┌────────

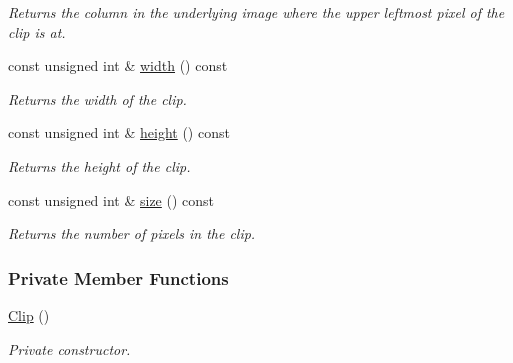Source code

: \begin{CompactItemize}
\begin{CompactList}\small\item\em Returns the column in the underlying image where the upper leftmost pixel of the clip is at. \item\end{CompactList}\item 
const unsigned int \& \hyperlink{class_clip_88d1a47c0ec077e8c6680785509389b0}{width} () const 
\begin{CompactList}\small\item\em Returns the width of the clip. \item\end{CompactList}\item 
const unsigned int \& \hyperlink{class_clip_939908a8dde602d25335792cc0fd5d97}{height} () const 
\begin{CompactList}\small\item\em Returns the height of the clip. \item\end{CompactList}\item 
const unsigned int \& \hyperlink{class_clip_eb6b12a1a0570b529d6a09633b991fcd}{size} () const 
\begin{CompactList}\small\item\em Returns the number of pixels in the clip. \item\end{CompactList}\end{CompactItemize}
\subsubsection*{Private Member Functions}
\begin{CompactItemize}
\item 
\hyperlink{class_clip_313d69fd73a96253cb578d09d20dcbac}{Clip} ()
\begin{CompactList}\small\item\em Private constructor. \item\end{CompactList}\end{CompactItemize}
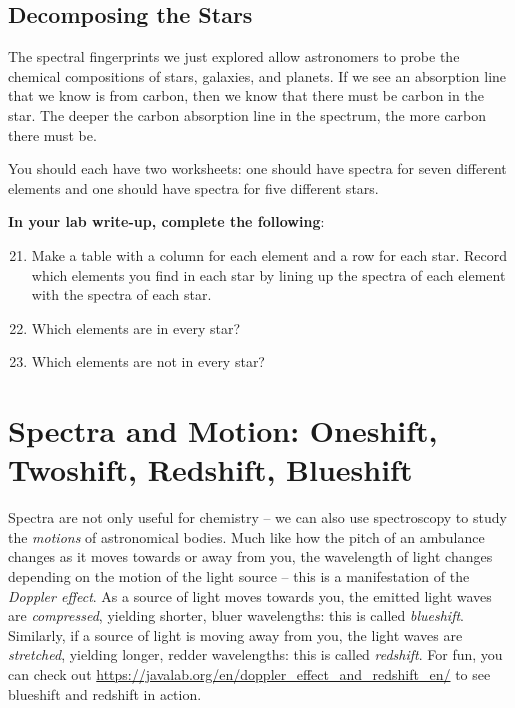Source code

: \documentclass[11pt]{article}
\begin{document}
\bigskip


\subsection{Decomposing the Stars}
The spectral fingerprints we just explored allow astronomers to probe the chemical compositions of stars, galaxies, and planets. If we see an absorption line that we know is from carbon, then we know that there must be carbon in the star. The deeper the carbon absorption line in the spectrum, the more carbon there must be.

\medskip \noindent
You should each have two worksheets: one should have spectra for seven different elements and one should have spectra for five different stars. 

\textbf{In your lab write-up, complete the following}:
\begin{enumerate}
    \setcounter{enumi}{20}
    
    \item Make a table with a column for each element and a row for each star. Record which elements you find in each star by lining up the spectra of each element with the spectra of each star.
    
    \item Which elements are in every star?
    
    \item Which elements are not in every star?
\end{enumerate}

\bigskip

\section{Spectra and Motion: Oneshift, Twoshift, Redshift, Blueshift}

Spectra are not only useful for chemistry -- we can also use spectroscopy to study the \emph{motions} of astronomical bodies. Much like how the pitch of an ambulance changes as it moves towards or away from you, the wavelength of light changes depending on the motion of the light source -- this is a manifestation of the \emph{Doppler effect}. As a source of light moves towards you, the emitted light waves are \emph{compressed}, yielding shorter, bluer wavelengths: this is called \emph{blueshift}. Similarly, if a source of light is moving away from you, the light waves are \emph{stretched}, yielding longer, redder wavelengths: this is called \emph{redshift}. For fun, you can check out \url{https://javalab.org/en/doppler_effect_and_redshift_en/} to see blueshift and redshift in action. 
\end{document}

└────────

Task item
Search each line of the data above for "CompactItemize", and copy the lines where it occurs.

Task output
: \begin{CompactItemize}
\begin{CompactList}\small\item\em Returns the number of pixels in the clip. \item\end{CompactList}\end{CompactItemize}
\begin{CompactItemize}
\begin{CompactList}\small\item\em Private constructor. \item\end{CompactList}\end{CompactItemize}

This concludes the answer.